Consider the immemorial pancake.

Child of Earth, Sun, and Thunder, one of humanity's most ancient and sacred foods.

Every pancake is a charm, as round and golden as the Sun. Every one you eat brings Spring just a little closer. That's why this is pancake time, the arc of the year between the February cross-quarter and Spring Evenday.

The pancake incarnates differently in every cuisine, but in my opinion it reaches its apotheosis in the yeasted buckwheat pancakes of Russia, blini. They say that when you start the sponge for blini, you should take it out to the woods so that the full Moon can shine on it.

You can judge their antiquity by the name. Blini comes from the same ancient root that gave us mill, meal, and molar. From the same root also comes mallet, malleus (as in Malleus Maleficarum, “hammer of the 'witches'”), and Mjöllnir, the name of Þórr's thunder hammer: “crusher.” Really, there should be a shrine to Thunder in every flour-mill in the world.
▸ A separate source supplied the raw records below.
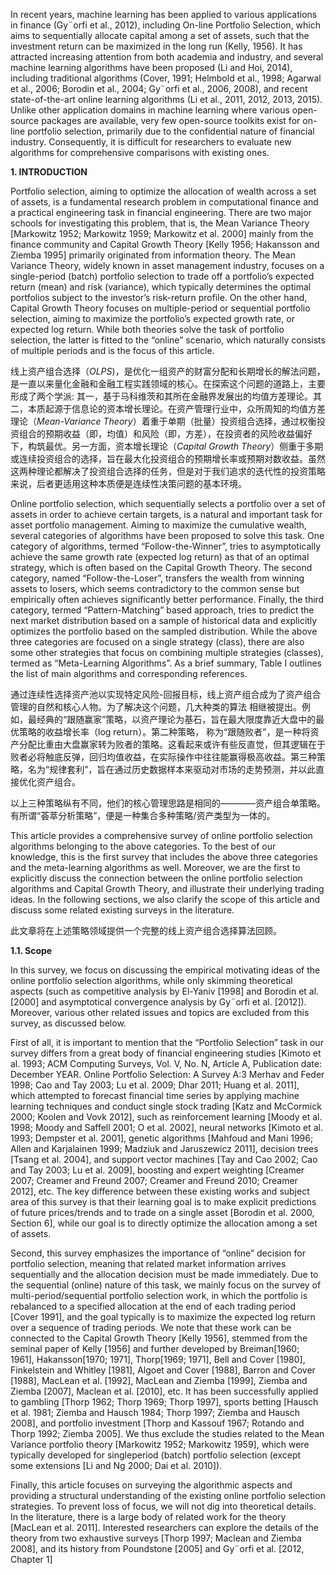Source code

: In recent years, machine learning has been applied to various applications in finance (Gy¨orfi et al.,
2012), including On-line Portfolio Selection, which aims to sequentially allocate capital among a
set of assets, such that the investment return can be maximized in the long run (Kelly, 1956). It
has attracted increasing attention from both academia and industry, and several machine learning
algorithms have been proposed (Li and Hoi, 2014), including traditional algorithms (Cover, 1991;
Helmbold et al., 1998; Agarwal et al., 2006; Borodin et al., 2004; Gy¨orfi et al., 2006, 2008), and
recent state-of-the-art online learning algorithms (Li et al., 2011, 2012, 2013, 2015). Unlike other
application domains in machine learning where various open-source packages are available, very
few open-source toolkits exist for on-line portfolio selection, primarily due to the confidential
nature of financial industry. Consequently, it is difficult for researchers to evaluate new algorithms
for comprehensive comparisons with existing ones.

**1. INTRODUCTION** 

Portfolio selection, aiming to optimize the allocation of wealth across a set of assets, is a fundamental research problem in computational finance and a practical engineering task in financial
engineering. There are two major schools for investigating this problem, that is, the Mean Variance Theory [Markowitz 1952; Markowitz 1959; Markowitz et al. 2000] mainly from the finance
community and Capital Growth Theory [Kelly 1956; Hakansson and Ziemba 1995] primarily originated from information theory. The Mean Variance Theory, widely known in asset management
industry, focuses on a single-period (batch) portfolio selection to trade off a portfolio’s expected
return (mean) and risk (variance), which typically determines the optimal portfolios subject to the
investor’s risk-return profile. On the other hand, Capital Growth Theory focuses on multiple-period
or sequential portfolio selection, aiming to maximize the portfolio’s expected growth rate, or expected log return. While both theories solve the task of portfolio selection, the latter is fitted to the
“online” scenario, which naturally consists of multiple periods and is the focus of this article.

线上资产组合选择（*OLPS*)，是优化一组资产的财富分配和长期增长的解法问题，是一直以来量化金融和金融工程实践领域的核心。在探索这个问题的道路上，主要形成了两个学派: 其一，基于马科维茨和其所在金融界发展出的均值方差理论。其二，本质起源于信息论的资本增长理论。在资产管理行业中，众所周知的均值方差理论（*Mean-Variance Theory*）着重于单期（批量）投资组合选择，通过权衡投资组合的预期收益（即，均值）和风险（即，方差），在投资者的风险收益偏好下，构筑最优。另一方面，资本增长理论（*Capital Growth Theory*）侧重于多期或连续投资组合的选择，旨在最大化投资组合的预期增长率或预期对数收益。虽然这两种理论都解决了投资组合选择的任务，但是对于我们追求的迭代性的投资策略来说，后者更适用这种本质便是连续性决策问题的基本环境。

Online portfolio selection, which sequentially selects a portfolio over a set of assets in order to
achieve certain targets, is a natural and important task for asset portfolio management. Aiming to
maximize the cumulative wealth, several categories of algorithms have been proposed to solve this
task. One category of algorithms, termed “Follow-the-Winner”, tries to asymptotically achieve the
same growth rate (expected log return) as that of an optimal strategy, which is often based on the
Capital Growth Theory. The second category, named “Follow-the-Loser”, transfers the wealth from
winning assets to losers, which seems contradictory to the common sense but empirically often
achieves significantly better performance. Finally, the third category, termed “Pattern-Matching”
based approach, tries to predict the next market distribution based on a sample of historical data and
explicitly optimizes the portfolio based on the sampled distribution. While the above three categories
are focused on a single strategy (class), there are also some other strategies that focus on combining
multiple strategies (classes), termed as “Meta-Learning Algorithms”. As a brief summary, Table I
outlines the list of main algorithms and corresponding references.

通过连续性选择资产池以实现特定风险-回报目标，线上资产组合成为了资产组合管理的自然和核心人物。为了解决这个问题，几大种类的算法
相继被提出。例如，最经典的“跟随赢家”策略，以资产理论为基石，旨在最大限度靠近大盘中的最优策略的收益增长率（log return）。第二种策略，
称为“跟随败者”，是一种将资产分配比重由大盘赢家转为败者的策略。这看起来或许有些反直觉，但其逻辑在于败者必将触底反弹，回归均值收益，在实际操作中往往能赢得极高收益。第三种策略，名为“规律套利”，旨在通过历史数据样本来驱动对市场的走势预测，并以此直接优化资产组合。

以上三种策略纵有不同，他们的核心管理思路是相同的————资产组合单策略。有所谓“荟萃分析策略”，便是一种集合多种策略/资产类型为一体的。

This article provides a comprehensive survey of online portfolio selection algorithms belonging
to the above categories. To the best of our knowledge, this is the first survey that includes the above
three categories and the meta-learning algorithms as well. Moreover, we are the first to explicitly
discuss the connection between the online portfolio selection algorithms and Capital Growth Theory, and illustrate their underlying trading ideas. In the following sections, we also clarify the scope
of this article and discuss some related existing surveys in the literature.

此文章将在上述策略领域提供一个完整的线上资产组合选择算法回顾。


**1.1. Scope**

In this survey, we focus on discussing the empirical motivating ideas of the online portfolio
selection algorithms, while only skimming theoretical aspects (such as competitive
analysis by El-Yaniv [1998] and Borodin et al. [2000] and asymptotical convergence analysis
by Gy¨orfi et al. [2012]). Moreover, various other related issues and topics are excluded from this
survey, as discussed below.

First of all, it is important to mention that the “Portfolio Selection” task in our
survey differs from a great body of financial engineering studies [Kimoto et al. 1993;
ACM Computing Surveys, Vol. V, No. N, Article A, Publication date: December YEAR.
Online Portfolio Selection: A Survey A:3
Merhav and Feder 1998; Cao and Tay 2003; Lu et al. 2009; Dhar 2011; Huang et al. 2011], which
attempted to forecast financial time series by applying machine learning techniques and
conduct single stock trading [Katz and McCormick 2000; Koolen and Vovk 2012], such as reinforcement
learning [Moody et al. 1998; Moody and Saffell 2001; O et al. 2002], neural networks
[Kimoto et al. 1993; Dempster et al. 2001], genetic algorithms [Mahfoud and Mani 1996;
Allen and Karjalainen 1999; Madziuk and Jaruszewicz 2011], decision trees [Tsang et al. 2004],
and support vector machines [Tay and Cao 2002; Cao and Tay 2003; Lu et al. 2009], boosting
and expert weighting [Creamer 2007; Creamer and Freund 2007; Creamer and Freund 2010;
Creamer 2012], etc. The key difference between these existing works and subject area of this survey
is that their learning goal is to make explicit predictions of future prices/trends and to trade on
a single asset [Borodin et al. 2000, Section 6], while our goal is to directly optimize the allocation
among a set of assets.

Second, this survey emphasizes the importance of “online” decision for portfolio selection,
meaning that related market information arrives sequentially and the allocation
decision must be made immediately. Due to the sequential (online) nature of this task,
we mainly focus on the survey of multi-period/sequential portfolio selection work, in
which the portfolio is rebalanced to a specified allocation at the end of each trading period
[Cover 1991], and the goal typically is to maximize the expected log return over a sequence
of trading periods. We note that these work can be connected to the Capital Growth Theory
[Kelly 1956], stemmed from the seminal paper of Kelly [1956] and further developed
by Breiman[1960; 1961], Hakansson[1970; 1971], Thorp[1969; 1971], Bell and Cover [1980],
Finkelstein and Whitley [1981], Algoet and Cover [1988], Barron and Cover [1988],
MacLean et al. [1992], MacLean and Ziemba [1999], Ziemba and Ziemba [2007],
Maclean et al. [2010], etc. It has been successfully applied to gambling [Thorp 1962;
Thorp 1969; Thorp 1997], sports betting [Hausch et al. 1981; Ziemba and Hausch 1984;
Thorp 1997; Ziemba and Hausch 2008], and portfolio investment [Thorp and Kassouf 1967;
Rotando and Thorp 1992; Ziemba 2005]. We thus exclude the studies related to the Mean Variance
portfolio theory [Markowitz 1952; Markowitz 1959], which were typically developed for singleperiod
(batch) portfolio selection (except some extensions [Li and Ng 2000; Dai et al. 2010]).

Finally, this article focuses on surveying the algorithmic aspects and providing a structural understanding
of the existing online portfolio selection strategies. To prevent loss of focus, we will
not dig into theoretical details. In the literature, there is a large body of related work for the theory
[MacLean et al. 2011]. Interested researchers can explore the details of the theory from two exhaustive
surveys [Thorp 1997; Maclean and Ziemba 2008], and its history from Poundstone [2005]
and Gy¨orfi et al. [2012, Chapter 1]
Blini are one of the great sacred foods of the North. You serve them at sacred times: births, weddings, deaths.

And now: that final, axial arc of the year between winter and spring.

The Anglo-Saxon Hwicce, the original Tribe of Witches, knew the month of February as Solmonað, what today we would call Sommath.

According to Bede of Jarrow, this meant “month of cakes.”

Any guess what kind?

It's time for some sympathetic magic, folks. Fire up grandma's old iron skillet, gather around the stove, and join in the communion of the ancestors. Let us now partake of one of our people's oldest and most sacred foods, which we've eaten since the end of the last Ice Age, if not before: older than bread, older than the oven, the humble pancake, child of Earth, Sun, and Thunder.

And every warming bite brings Spring just a little closer.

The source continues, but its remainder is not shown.